[Records from a dataset]
▶

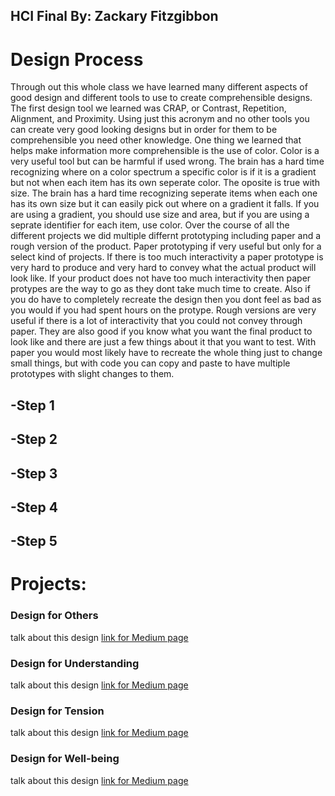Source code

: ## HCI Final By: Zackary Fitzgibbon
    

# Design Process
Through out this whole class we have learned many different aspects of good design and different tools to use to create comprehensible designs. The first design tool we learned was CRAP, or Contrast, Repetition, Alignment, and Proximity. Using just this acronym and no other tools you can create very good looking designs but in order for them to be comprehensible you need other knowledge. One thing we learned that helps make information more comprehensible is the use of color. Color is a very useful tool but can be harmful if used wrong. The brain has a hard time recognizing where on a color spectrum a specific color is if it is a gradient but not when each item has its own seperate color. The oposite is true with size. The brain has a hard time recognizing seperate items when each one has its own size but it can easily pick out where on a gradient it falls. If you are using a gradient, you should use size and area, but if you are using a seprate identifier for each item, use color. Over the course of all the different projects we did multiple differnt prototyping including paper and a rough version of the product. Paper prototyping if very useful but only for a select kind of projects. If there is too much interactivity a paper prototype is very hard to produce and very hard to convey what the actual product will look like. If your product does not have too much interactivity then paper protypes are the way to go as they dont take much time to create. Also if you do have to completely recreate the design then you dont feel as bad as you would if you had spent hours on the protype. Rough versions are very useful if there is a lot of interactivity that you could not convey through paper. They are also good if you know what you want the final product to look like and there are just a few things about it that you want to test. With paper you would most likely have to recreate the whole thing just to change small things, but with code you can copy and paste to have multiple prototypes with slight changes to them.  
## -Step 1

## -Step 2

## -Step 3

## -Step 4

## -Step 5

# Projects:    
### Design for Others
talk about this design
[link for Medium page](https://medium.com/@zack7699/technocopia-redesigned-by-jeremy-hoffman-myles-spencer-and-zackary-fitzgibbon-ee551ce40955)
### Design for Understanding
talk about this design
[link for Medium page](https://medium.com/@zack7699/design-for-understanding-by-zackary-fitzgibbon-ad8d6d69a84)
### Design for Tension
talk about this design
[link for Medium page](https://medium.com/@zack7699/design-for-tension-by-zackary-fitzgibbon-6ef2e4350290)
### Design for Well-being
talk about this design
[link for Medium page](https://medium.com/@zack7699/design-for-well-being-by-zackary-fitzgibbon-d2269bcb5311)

◀
▶

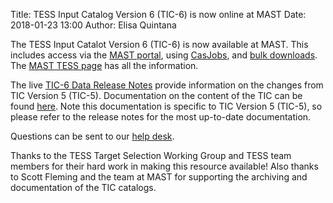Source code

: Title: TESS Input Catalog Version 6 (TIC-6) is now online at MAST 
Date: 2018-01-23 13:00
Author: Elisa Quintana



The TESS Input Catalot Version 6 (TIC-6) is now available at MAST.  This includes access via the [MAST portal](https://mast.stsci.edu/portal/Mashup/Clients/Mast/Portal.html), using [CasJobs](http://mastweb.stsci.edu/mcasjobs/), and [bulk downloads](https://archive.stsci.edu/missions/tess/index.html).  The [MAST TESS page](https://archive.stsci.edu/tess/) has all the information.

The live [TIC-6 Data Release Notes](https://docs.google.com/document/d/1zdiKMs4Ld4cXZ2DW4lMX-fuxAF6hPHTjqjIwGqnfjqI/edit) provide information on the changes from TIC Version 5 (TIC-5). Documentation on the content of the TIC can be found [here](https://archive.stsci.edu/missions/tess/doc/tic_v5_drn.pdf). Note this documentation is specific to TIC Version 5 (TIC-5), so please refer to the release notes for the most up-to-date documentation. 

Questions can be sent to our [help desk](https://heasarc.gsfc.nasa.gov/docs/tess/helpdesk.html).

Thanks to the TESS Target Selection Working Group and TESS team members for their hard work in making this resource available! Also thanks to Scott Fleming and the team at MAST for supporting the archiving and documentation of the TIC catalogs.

◀
▶

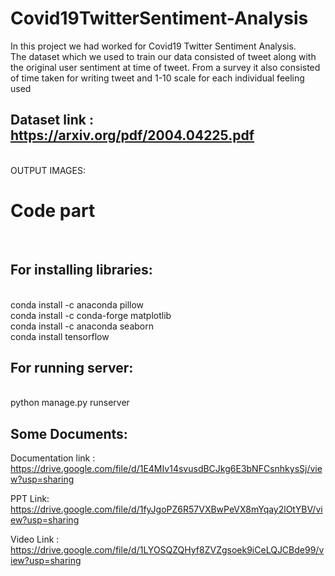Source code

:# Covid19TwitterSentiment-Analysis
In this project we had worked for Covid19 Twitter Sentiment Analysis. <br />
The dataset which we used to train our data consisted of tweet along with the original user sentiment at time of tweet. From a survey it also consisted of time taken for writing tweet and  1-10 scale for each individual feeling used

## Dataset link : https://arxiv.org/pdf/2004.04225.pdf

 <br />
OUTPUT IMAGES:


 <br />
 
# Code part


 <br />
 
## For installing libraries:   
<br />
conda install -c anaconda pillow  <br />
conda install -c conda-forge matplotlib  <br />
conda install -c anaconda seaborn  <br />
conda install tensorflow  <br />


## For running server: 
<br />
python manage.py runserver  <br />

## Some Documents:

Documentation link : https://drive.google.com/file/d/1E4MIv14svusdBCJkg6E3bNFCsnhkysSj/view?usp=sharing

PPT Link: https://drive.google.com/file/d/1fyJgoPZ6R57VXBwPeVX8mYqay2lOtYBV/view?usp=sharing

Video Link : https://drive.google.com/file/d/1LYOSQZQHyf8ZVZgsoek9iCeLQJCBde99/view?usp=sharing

◀

▶ [EXERCISE AIM] Copy each line in the entries above where the word "anaconda" shows up.

▶ [YOUR RESPONSE]
conda install -c anaconda pillow  <br />
conda install -c anaconda seaborn  <br />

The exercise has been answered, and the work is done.